Electronic PHI (ePHI)
Electronic protected health information, or ePHI, is simply PHI that’s created, stored, transmitted, or received in digital form. This includes data in electronic medical records, emails between providers, insurance claims submitted online, and digital lab results. HIPAA’s Security Rule sets specific standards for protecting ePHI’s confidentiality, integrity, and availability, covering requirements like encryption, access controls, and audit trails. Paper records and verbal conversations fall under the broader Privacy Rule but not the Security Rule.
PHI vs. PII
Personally identifiable information (PII) is a broader category that includes any data capable of identifying a person, such as a name, address, or Social Security number. PHI is a subset: it’s PII that also involves health, healthcare, or healthcare payment information and is held by a covered entity. Your name and address on a retail loyalty card is PII but not PHI. That same name and address on a hospital billing record is both.
Your Rights Over Your PHI
HIPAA gives you a set of concrete rights regarding your own health information. Covered entities must comply with your right to:
- Access and copy your health records
- Request corrections to inaccurate information
- Receive a privacy notice explaining how your information may be used and shared
- Authorize or deny certain uses of your data, such as marketing
- Request restrictions on how a covered entity uses or discloses your information
- Get an accounting of disclosures, a report showing when and why your PHI was shared
These aren’t suggestions. Covered entities are legally required to honor these requests, though there are limited exceptions (for instance, psychotherapy notes may have different access rules).
How PHI Gets De-Identified
Once health data is properly de-identified, it’s no longer PHI and no longer subject to HIPAA restrictions. This is how researchers, public health agencies, and companies can work with large health datasets without violating privacy rules. HIPAA permits two methods for de-identification.

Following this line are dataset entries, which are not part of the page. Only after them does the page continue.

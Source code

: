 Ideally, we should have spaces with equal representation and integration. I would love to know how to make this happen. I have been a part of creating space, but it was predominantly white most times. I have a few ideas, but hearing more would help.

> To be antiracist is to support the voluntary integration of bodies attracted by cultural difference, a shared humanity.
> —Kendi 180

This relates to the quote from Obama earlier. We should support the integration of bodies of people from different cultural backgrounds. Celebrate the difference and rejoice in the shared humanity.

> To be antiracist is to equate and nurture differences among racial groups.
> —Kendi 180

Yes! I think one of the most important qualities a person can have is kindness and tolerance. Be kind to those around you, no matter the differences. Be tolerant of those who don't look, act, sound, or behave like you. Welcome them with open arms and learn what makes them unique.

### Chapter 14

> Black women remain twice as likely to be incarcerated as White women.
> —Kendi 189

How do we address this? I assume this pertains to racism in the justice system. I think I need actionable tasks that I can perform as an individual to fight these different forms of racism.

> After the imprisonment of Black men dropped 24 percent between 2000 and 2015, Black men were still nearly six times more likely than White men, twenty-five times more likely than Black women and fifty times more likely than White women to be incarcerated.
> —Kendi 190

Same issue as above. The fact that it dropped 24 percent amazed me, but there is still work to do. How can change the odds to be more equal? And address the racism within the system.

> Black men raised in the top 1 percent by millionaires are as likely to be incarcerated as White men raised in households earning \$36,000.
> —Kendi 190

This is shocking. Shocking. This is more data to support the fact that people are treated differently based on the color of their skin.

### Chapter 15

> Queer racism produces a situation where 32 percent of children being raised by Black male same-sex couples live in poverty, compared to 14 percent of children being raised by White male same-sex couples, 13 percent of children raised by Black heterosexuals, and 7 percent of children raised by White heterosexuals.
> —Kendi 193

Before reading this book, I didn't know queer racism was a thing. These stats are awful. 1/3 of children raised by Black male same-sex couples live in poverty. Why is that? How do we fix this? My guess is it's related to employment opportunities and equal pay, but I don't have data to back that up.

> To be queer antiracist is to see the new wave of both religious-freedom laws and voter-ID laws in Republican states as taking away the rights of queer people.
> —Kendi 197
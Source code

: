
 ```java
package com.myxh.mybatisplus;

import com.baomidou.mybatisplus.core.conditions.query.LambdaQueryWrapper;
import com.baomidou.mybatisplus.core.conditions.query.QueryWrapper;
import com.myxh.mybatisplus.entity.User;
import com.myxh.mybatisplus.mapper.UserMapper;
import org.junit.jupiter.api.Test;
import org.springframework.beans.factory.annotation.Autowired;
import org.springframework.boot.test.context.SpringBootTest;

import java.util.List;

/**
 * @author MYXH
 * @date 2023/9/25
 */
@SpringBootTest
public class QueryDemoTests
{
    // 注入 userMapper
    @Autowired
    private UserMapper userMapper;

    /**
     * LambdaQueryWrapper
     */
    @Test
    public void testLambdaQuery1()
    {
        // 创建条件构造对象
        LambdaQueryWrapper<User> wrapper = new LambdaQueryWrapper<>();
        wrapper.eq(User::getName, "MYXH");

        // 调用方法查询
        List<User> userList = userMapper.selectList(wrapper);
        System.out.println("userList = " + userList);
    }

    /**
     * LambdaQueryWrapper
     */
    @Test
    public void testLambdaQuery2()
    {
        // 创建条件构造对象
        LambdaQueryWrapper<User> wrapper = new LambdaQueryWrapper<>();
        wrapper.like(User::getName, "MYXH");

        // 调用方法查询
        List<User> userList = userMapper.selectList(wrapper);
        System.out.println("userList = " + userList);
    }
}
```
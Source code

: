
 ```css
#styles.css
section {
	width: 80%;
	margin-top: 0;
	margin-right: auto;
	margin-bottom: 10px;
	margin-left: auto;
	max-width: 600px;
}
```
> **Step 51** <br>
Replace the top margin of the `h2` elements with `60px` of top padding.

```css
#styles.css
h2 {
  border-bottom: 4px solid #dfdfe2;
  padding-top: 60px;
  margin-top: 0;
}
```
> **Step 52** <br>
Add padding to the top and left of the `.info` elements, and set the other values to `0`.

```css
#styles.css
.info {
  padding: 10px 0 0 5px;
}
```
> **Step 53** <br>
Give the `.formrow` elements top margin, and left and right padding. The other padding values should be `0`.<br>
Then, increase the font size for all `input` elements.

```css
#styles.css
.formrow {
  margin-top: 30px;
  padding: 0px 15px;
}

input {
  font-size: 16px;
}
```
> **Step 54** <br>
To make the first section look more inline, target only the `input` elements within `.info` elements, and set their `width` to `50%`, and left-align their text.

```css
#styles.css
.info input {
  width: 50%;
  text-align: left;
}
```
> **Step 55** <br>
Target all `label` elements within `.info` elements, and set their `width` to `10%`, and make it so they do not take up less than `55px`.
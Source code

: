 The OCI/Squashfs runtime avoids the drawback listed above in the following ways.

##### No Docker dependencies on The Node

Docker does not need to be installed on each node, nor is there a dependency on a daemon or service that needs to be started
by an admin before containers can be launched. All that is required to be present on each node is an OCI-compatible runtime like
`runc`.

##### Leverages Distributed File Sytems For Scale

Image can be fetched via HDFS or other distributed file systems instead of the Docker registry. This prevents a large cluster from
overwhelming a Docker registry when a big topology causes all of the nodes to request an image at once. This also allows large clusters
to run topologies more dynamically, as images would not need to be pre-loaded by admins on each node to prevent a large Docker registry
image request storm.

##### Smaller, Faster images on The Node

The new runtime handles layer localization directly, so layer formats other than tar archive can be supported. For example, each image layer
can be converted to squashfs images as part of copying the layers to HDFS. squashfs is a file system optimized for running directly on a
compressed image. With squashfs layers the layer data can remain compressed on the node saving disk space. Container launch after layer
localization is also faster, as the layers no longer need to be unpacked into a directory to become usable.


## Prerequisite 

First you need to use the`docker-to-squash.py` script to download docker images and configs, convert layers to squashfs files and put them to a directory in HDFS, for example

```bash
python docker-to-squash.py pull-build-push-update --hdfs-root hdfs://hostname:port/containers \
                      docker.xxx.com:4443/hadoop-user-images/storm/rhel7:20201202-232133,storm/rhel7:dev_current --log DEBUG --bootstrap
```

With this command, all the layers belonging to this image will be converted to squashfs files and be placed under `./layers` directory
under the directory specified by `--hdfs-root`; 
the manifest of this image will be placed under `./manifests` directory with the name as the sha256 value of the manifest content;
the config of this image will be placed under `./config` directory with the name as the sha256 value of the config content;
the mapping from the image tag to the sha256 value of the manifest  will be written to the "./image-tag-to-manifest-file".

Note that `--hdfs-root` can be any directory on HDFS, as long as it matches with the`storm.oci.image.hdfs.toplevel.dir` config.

The Safe Harbor method requires stripping all 18 identifiers from the data and confirming that the remaining information couldn’t reasonably be used to identify anyone. There are some nuances: the first three digits of a ZIP code can remain if that ZIP code prefix covers more than 20,000 people, and years can stay as long as more specific date elements (month, day) are removed. Ages over 89 must be grouped into a single “90 or older” category.
The Expert Determination method uses a qualified statistician or data scientist who applies accepted scientific methods to assess whether the remaining data poses a very small risk of re-identification. The expert must document their methods and conclusions. This approach allows more data to be retained than Safe Harbor, but it requires specialized analysis and costs more to implement.